Last week on Erik Townsend’s Macrovoices podcast, Jim Grant, storied credit investor and founder of Grant’s Interest Rate Observer, explained the reasoning behind his call that the great secular bond bear market actually began in the aftermath of the UK’s Brexit vote during the summer of 2016 – when Treasury yields touched their all-time lows.
Surprisingly, Grant’s call isn’t rooted in the bold-faced absurdity of Italian junk bonds trading with a zero-handle (although that’s certainly part of it). Rather, Grant explained, a historical analysis reveals that bond yields fluctuate in broad-based multi-generation cycles of different lengths. And given the carte blanche allotted to economics PhDs to “put the cart of asset prices before the horse of enterprise”, the fundamentals are indeed worrisome.

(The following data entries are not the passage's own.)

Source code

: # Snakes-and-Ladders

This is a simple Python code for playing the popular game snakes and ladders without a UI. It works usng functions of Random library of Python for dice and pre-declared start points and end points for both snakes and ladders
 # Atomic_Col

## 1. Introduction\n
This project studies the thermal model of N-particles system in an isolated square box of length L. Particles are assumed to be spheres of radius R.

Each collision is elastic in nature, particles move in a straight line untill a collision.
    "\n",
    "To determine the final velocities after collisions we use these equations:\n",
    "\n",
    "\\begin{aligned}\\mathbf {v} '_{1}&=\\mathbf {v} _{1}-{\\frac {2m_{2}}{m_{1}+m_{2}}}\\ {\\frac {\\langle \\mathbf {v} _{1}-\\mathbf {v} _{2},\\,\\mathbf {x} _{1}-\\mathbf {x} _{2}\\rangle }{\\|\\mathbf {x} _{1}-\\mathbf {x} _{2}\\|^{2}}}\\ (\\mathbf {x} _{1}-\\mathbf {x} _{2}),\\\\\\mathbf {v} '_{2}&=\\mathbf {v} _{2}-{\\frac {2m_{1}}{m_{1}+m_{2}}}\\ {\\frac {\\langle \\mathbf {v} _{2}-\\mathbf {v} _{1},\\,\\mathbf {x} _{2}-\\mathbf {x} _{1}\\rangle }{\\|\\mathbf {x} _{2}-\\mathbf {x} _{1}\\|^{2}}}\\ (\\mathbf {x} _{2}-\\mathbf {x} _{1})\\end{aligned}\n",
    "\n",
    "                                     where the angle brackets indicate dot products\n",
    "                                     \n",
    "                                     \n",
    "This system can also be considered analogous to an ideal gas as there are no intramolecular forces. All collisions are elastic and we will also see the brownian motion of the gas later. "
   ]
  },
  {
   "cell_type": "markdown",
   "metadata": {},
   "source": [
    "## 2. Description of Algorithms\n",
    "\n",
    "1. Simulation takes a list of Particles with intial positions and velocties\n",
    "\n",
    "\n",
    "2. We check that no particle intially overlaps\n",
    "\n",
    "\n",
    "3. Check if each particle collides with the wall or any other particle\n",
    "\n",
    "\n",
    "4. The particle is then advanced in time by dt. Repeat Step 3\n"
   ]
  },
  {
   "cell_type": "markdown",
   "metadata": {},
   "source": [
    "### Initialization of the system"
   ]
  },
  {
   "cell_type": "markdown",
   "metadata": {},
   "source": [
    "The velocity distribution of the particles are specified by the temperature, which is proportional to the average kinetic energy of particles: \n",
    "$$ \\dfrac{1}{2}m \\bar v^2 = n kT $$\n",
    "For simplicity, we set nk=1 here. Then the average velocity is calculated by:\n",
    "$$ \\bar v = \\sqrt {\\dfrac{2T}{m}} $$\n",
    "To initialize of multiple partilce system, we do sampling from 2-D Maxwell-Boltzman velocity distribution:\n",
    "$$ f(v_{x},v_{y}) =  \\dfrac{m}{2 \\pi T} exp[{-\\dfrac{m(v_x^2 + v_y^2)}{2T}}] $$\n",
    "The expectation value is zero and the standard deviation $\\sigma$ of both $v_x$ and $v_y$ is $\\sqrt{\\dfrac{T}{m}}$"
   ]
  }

But in this week’s interview, John Mauldin offered a much more sanguine view of the landscape for markets and the global economy.
Beginning with the stock market: The “volocaust” experienced by US markets wasn’t unusual, Mauldin explained. It was the 15 straight months without a 2% correction that was unusual, Mauldin said.
John Mauldin
More corrections will almost certainly follow during the coming months. But absent any signs of a recession, these should be treated as buying opportunities by investors.
Now let’s remember something: The last drawdowns that we had – the corrections if you will – were not the unusual part. They weren’t the odd part. The odd part was 15 months in a row without a 2% correction. Never happened, ever, ever. So that was the odd part.